--- START ---

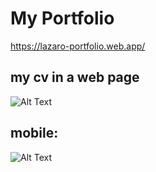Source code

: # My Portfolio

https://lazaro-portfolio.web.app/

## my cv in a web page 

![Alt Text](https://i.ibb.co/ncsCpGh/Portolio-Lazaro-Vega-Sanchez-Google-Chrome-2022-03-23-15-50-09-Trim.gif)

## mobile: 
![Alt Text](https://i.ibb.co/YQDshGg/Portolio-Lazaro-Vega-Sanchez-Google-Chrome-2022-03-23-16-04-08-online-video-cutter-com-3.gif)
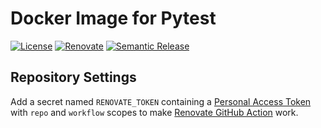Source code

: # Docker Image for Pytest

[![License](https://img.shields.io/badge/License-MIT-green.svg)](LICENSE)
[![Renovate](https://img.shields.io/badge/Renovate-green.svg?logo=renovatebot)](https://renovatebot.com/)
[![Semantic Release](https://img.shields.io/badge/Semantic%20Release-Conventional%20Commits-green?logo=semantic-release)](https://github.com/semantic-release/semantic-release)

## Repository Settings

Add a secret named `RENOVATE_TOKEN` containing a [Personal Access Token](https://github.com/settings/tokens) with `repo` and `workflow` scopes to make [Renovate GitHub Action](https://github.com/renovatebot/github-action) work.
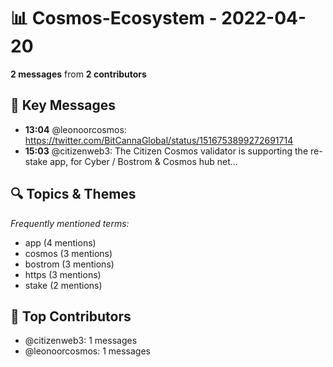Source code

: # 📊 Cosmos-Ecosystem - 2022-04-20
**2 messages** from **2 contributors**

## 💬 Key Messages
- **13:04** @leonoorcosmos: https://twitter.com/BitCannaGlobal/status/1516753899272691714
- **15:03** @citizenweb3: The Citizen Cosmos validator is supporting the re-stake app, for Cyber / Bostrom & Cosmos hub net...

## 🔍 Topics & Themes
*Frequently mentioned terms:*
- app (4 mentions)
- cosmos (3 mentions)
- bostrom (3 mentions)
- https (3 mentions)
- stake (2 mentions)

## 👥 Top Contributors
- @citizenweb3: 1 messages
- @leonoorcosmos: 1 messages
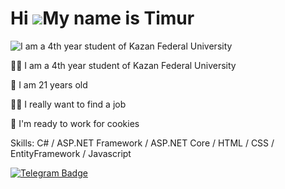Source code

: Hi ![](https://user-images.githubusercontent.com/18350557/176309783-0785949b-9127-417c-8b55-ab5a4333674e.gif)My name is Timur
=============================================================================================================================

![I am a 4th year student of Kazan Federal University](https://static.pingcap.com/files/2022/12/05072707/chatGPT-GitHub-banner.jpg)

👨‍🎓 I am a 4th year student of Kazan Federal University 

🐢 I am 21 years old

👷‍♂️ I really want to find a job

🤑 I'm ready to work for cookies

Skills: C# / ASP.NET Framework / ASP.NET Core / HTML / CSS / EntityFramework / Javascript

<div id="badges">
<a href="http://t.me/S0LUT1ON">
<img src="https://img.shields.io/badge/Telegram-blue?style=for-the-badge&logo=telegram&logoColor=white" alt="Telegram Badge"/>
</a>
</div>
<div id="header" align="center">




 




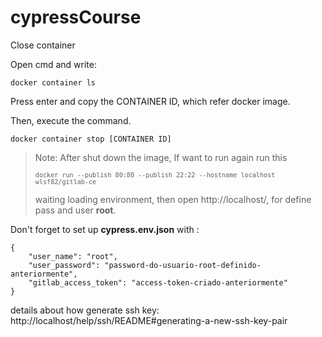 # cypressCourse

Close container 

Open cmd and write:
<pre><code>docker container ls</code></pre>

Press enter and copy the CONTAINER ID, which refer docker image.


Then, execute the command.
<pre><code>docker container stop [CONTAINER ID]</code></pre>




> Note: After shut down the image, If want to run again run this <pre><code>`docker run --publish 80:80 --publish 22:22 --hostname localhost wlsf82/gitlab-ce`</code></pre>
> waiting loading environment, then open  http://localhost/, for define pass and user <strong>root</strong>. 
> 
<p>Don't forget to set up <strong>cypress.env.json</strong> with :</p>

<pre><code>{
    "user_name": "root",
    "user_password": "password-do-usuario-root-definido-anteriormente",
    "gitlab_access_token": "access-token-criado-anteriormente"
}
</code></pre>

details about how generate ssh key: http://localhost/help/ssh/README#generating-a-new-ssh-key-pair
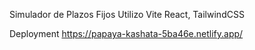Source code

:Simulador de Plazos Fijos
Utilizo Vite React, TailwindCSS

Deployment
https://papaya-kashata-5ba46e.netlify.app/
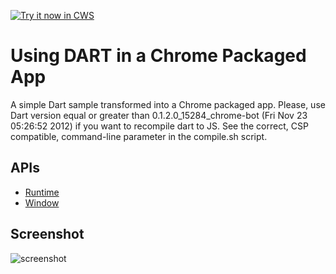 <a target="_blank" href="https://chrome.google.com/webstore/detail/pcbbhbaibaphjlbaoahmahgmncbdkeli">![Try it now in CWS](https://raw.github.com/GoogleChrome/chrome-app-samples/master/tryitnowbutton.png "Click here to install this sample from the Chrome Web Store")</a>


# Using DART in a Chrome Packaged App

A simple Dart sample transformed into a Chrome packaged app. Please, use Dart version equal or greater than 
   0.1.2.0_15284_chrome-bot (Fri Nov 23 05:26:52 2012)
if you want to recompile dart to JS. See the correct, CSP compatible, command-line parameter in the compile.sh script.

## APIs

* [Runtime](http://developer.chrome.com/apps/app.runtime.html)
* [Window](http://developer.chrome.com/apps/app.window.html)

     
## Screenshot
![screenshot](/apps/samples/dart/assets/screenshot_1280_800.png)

--- END ---

Work order: Go through the records and count the lines that include the string "strong"; state that number alone.

Task answer: 2